群馬、埼玉、長野の県境にある三国山に源流を持つ関東地方屈指の清流。広葉樹林帯を流れる源流部は素晴らしい渓相を誇り、清らかな水を集め本流に注ぐと河川敷の開けたアクセス容易な川となる。今回、訪れたのは最上流域となる上野村漁業協同組合(以下、漁協)管轄区域。それより下流の神流川漁協管轄区域で神流湖(下久保ダム)へと注ぐ。美しい青緑色の三波石の産地として知られるダム下流域を過ぎ、北北東に進むにつれて流れは緩やかになり、利根川支流の烏川と合わさってすぐに利根川に合流する。

半天然魚の発眼卵放流を体験する

その一週間後、再び、川を訪れた。

この日はちょうど、漁協で半天然イワナの発眼卵放流を行う日となっていた。前回、釣ることのできなかったハコスチに借りを返したい気持ちもあったが、貴重な放流作業を体験させていただけるとあって、釣りは後回しに。メンバーは、組合職員の仲澤知彦さんに、群馬県水産試験場の山下耕憲さん。そして上野村漁協の釣り場管理に深く関わるフィッシングジャーナリストの佐藤成史さん。

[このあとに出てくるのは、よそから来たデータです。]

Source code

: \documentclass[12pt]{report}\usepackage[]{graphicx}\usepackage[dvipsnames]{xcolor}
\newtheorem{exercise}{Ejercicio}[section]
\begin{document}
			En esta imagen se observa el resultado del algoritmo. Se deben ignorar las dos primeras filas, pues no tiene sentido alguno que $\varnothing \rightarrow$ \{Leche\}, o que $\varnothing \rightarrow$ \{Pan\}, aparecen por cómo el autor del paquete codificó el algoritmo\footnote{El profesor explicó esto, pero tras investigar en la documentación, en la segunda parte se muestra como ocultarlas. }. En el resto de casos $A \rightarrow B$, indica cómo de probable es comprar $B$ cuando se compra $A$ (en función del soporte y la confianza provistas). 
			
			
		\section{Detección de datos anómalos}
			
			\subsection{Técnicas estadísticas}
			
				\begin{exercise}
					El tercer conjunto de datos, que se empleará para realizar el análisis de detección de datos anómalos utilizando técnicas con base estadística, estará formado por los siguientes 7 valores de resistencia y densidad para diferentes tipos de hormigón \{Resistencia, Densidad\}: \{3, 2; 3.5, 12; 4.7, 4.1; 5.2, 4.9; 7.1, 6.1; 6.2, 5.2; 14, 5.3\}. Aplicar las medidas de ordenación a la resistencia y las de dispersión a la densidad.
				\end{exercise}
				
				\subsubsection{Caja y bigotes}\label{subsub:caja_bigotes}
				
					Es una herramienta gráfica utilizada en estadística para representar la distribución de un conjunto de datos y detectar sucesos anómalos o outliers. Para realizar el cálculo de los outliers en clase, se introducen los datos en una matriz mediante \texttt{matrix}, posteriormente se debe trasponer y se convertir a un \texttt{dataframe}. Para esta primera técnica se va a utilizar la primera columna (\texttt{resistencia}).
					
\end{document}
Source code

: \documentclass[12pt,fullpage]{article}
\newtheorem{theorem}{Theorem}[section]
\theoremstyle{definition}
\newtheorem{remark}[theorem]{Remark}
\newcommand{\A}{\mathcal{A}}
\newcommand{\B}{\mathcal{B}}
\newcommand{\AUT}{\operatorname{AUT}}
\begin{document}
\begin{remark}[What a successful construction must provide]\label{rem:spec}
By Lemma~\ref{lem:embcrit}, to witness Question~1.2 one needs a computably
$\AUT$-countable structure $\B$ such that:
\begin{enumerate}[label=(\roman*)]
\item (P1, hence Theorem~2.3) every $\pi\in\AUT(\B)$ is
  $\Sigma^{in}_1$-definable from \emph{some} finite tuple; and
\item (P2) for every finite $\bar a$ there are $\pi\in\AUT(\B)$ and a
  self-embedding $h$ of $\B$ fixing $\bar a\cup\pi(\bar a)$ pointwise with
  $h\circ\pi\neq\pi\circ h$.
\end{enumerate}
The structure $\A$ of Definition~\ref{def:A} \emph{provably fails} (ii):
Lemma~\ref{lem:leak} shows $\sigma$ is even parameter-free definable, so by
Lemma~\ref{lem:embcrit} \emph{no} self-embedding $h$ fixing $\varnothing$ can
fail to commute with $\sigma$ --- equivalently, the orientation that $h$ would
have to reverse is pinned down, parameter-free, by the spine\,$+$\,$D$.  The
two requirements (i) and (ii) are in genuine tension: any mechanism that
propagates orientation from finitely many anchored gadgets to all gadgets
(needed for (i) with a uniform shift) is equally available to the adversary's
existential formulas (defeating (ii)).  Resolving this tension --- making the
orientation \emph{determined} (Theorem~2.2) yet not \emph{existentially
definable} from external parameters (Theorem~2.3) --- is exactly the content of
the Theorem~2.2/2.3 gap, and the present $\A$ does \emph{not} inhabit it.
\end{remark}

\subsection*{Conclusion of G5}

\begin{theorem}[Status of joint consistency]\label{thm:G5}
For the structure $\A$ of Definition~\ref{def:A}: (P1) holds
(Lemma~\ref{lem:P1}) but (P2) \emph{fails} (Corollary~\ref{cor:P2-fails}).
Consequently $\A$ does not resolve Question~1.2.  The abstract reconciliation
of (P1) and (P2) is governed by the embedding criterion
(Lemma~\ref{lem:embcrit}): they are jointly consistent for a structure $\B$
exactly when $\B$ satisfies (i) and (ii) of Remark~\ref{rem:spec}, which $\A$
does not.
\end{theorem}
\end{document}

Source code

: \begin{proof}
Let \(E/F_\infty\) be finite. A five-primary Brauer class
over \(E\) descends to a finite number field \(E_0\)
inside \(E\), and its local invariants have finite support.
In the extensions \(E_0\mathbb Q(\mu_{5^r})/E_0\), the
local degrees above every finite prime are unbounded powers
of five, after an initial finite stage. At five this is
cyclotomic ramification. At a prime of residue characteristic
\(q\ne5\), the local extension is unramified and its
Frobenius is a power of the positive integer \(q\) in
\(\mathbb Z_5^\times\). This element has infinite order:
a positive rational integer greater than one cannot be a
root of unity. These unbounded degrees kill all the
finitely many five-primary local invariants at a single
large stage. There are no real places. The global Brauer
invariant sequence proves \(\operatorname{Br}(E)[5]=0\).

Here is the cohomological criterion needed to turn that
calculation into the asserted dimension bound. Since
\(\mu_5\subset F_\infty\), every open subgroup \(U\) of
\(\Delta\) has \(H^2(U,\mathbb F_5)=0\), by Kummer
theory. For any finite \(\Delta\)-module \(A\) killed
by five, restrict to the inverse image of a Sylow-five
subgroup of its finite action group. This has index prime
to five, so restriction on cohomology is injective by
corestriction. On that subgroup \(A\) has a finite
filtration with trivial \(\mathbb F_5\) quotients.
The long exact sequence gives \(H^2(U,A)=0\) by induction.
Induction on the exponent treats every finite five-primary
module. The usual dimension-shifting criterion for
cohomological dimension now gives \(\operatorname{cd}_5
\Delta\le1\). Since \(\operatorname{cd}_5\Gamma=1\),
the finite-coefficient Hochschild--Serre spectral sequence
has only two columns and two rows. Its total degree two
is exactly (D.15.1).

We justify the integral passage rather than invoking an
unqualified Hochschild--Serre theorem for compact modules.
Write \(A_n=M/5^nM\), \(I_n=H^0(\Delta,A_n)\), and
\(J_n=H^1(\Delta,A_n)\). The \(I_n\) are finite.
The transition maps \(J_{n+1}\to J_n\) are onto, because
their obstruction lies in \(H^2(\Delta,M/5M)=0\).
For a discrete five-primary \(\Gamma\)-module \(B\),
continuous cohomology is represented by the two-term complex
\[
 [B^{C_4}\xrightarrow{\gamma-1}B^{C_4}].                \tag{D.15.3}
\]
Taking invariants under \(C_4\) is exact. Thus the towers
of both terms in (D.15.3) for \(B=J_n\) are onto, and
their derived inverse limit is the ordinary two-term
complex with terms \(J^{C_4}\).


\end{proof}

発眼卵放流を行った沢のひとつ。パッと見かなり荒れた様相だが、変化のある地形が残り、澄んだ流れがあった。

この日行われたのは、養鱒場より運ばれてきた半天然のイワナ発眼卵を、台風被害が比較的少ないと思われる上流の沢の砂利底に埋没する作業だ。ここで言う「被害が比較的少ない」とは、現状における見た目の範囲内。だが、少なくても淵には流下する水生昆虫にライズするヤマメを見ることができたし、川観察のプロフェッショナルである佐藤さんは、なんとヤマアカガエルかタゴガエルを捕食するヤマメを見つけた。ヤマメやイワナの産卵床の跡らしきものも数カ所見ることができた。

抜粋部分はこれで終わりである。